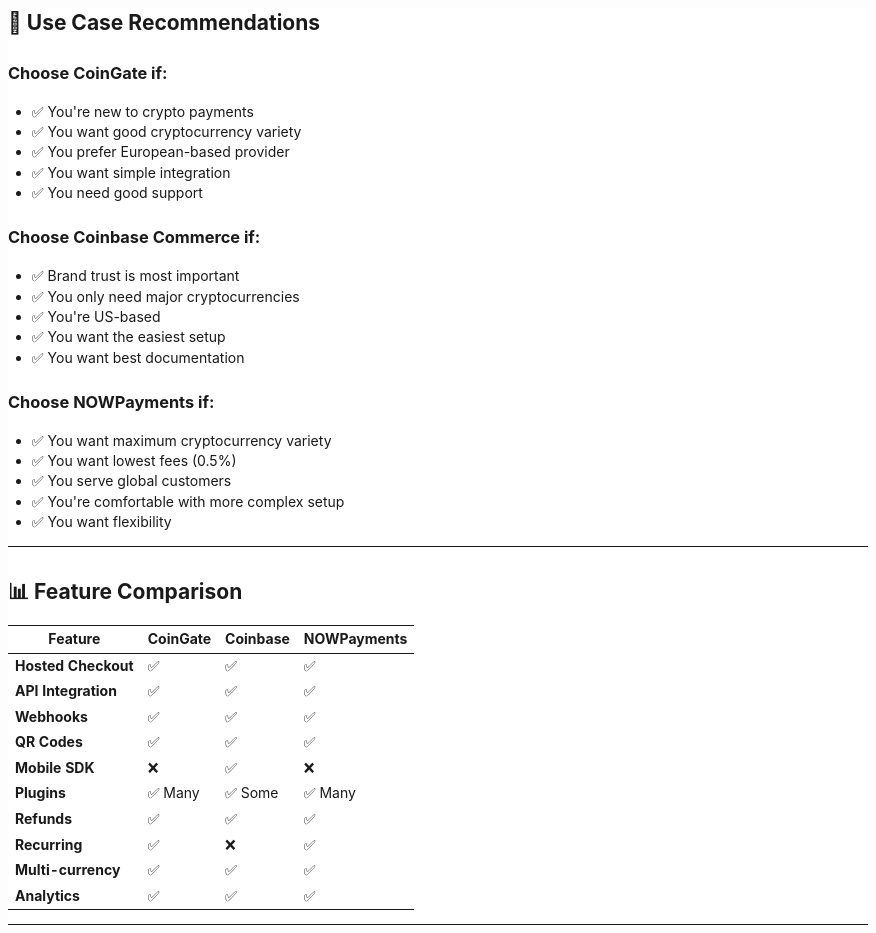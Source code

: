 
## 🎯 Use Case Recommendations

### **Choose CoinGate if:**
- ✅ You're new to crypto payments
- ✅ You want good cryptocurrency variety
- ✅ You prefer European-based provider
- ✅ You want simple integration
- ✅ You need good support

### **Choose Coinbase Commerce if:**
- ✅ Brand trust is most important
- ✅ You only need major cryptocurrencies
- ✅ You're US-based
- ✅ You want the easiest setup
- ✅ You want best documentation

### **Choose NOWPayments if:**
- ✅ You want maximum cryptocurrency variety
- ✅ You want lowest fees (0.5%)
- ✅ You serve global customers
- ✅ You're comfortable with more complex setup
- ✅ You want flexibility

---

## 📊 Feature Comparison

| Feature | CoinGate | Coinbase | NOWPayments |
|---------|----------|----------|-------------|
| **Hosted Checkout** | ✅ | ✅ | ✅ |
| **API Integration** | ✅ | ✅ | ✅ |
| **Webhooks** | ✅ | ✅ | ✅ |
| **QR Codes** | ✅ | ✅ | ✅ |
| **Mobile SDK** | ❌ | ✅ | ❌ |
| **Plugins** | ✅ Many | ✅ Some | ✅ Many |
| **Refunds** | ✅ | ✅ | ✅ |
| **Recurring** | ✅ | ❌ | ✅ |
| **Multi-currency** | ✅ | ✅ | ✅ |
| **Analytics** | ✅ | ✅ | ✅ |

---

----------------------------------------

DESCRIPTION OF THE TASK:
Count up the lines in the records that contain the word "want" and reply with that figure only.

RESPONSE TO THIS EXERCISE:
7